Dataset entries
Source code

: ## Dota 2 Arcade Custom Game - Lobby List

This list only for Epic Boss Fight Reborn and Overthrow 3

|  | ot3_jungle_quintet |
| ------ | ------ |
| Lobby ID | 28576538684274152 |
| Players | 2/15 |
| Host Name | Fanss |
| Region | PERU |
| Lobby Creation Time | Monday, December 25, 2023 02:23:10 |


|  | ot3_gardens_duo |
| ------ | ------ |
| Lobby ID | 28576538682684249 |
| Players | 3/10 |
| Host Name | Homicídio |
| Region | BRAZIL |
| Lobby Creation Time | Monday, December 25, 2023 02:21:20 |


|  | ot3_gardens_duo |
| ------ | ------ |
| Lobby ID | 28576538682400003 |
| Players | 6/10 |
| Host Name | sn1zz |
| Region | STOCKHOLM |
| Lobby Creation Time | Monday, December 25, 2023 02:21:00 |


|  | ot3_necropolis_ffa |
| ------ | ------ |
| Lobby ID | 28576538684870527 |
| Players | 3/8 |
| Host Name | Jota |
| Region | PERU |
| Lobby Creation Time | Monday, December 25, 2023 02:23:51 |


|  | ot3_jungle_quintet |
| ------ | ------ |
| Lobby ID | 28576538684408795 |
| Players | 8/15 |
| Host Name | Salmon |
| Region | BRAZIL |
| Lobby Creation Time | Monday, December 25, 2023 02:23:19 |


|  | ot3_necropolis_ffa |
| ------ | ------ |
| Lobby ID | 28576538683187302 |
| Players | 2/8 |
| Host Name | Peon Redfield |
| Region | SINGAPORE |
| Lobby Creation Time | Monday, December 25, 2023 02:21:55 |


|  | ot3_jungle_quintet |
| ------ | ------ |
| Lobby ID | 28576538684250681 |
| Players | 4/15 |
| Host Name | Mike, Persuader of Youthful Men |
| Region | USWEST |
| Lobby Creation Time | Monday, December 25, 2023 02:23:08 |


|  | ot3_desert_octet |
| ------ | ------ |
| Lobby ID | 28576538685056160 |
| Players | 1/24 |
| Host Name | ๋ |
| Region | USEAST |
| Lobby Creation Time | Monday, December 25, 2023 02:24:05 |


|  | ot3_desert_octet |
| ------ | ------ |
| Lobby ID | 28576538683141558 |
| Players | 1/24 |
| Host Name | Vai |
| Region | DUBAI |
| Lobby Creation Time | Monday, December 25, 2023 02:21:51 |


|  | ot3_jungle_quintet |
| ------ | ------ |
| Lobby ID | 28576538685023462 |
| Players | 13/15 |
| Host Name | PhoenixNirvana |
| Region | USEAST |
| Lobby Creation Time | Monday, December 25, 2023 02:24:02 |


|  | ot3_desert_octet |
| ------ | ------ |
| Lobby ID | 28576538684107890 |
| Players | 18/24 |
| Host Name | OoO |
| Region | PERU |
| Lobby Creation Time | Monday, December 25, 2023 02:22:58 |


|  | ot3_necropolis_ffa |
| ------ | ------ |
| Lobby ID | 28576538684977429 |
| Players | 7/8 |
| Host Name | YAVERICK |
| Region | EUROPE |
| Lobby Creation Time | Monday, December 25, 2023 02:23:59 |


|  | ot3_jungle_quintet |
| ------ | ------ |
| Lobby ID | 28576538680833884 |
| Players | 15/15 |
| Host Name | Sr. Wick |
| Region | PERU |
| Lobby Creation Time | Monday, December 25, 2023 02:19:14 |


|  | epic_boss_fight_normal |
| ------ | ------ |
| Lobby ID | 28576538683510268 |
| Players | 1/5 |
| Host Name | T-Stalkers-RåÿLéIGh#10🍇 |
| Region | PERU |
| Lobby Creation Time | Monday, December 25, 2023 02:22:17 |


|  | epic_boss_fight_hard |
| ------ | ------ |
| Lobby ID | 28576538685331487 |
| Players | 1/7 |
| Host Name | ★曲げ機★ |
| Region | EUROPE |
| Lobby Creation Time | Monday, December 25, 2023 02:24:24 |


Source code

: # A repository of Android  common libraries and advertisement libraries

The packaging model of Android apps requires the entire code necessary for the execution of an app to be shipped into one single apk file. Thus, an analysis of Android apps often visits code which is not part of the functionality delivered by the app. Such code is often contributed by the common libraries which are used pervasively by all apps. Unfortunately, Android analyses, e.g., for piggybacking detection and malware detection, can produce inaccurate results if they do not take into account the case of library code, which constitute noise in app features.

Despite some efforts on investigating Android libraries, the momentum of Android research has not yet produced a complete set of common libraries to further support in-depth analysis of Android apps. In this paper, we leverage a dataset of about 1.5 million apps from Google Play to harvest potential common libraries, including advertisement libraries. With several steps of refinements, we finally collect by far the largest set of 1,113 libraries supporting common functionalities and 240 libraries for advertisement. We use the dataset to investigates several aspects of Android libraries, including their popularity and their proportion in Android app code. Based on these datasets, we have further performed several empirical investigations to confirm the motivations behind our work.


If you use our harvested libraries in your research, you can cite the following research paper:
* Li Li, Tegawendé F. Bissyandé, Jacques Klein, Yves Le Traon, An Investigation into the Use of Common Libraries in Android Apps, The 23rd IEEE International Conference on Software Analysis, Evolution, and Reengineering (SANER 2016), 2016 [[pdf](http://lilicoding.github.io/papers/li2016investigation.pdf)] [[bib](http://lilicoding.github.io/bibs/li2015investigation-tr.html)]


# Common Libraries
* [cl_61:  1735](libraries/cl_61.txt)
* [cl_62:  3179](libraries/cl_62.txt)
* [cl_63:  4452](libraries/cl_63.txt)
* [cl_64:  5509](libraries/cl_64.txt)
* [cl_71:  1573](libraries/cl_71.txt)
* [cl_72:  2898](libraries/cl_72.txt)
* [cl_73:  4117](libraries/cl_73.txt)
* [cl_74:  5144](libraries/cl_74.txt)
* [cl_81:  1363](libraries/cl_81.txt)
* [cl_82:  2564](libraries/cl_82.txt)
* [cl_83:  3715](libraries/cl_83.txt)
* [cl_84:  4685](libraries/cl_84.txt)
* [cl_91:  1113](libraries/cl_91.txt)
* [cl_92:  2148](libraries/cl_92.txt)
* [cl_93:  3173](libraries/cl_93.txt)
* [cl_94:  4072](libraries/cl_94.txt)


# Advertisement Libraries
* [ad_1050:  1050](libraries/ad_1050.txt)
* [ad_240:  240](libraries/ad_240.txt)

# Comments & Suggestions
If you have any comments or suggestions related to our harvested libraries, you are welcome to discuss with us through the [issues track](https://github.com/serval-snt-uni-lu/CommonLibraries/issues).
==
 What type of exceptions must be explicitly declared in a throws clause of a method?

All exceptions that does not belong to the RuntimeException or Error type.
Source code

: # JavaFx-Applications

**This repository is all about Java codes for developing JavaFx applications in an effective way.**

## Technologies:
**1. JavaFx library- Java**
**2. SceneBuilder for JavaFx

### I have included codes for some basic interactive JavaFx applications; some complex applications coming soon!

* _Exercise prompt_: Of the entries above, repeat exactly the lines from the line with "- Lobby List" through the line with "Players | 6/10 |", both of them included.

* _Result for this task_:
: ## Dota 2 Arcade Custom Game - Lobby List

This list only for Epic Boss Fight Reborn and Overthrow 3

|  | ot3_jungle_quintet |
| ------ | ------ |
| Lobby ID | 28576538684274152 |
| Players | 2/15 |
| Host Name | Fanss |
| Region | PERU |
| Lobby Creation Time | Monday, December 25, 2023 02:23:10 |


|  | ot3_gardens_duo |
| ------ | ------ |
| Lobby ID | 28576538682684249 |
| Players | 3/10 |
| Host Name | Homicídio |
| Region | BRAZIL |
| Lobby Creation Time | Monday, December 25, 2023 02:21:20 |


|  | ot3_gardens_duo |
| ------ | ------ |
| Lobby ID | 28576538682400003 |
| Players | 6/10 |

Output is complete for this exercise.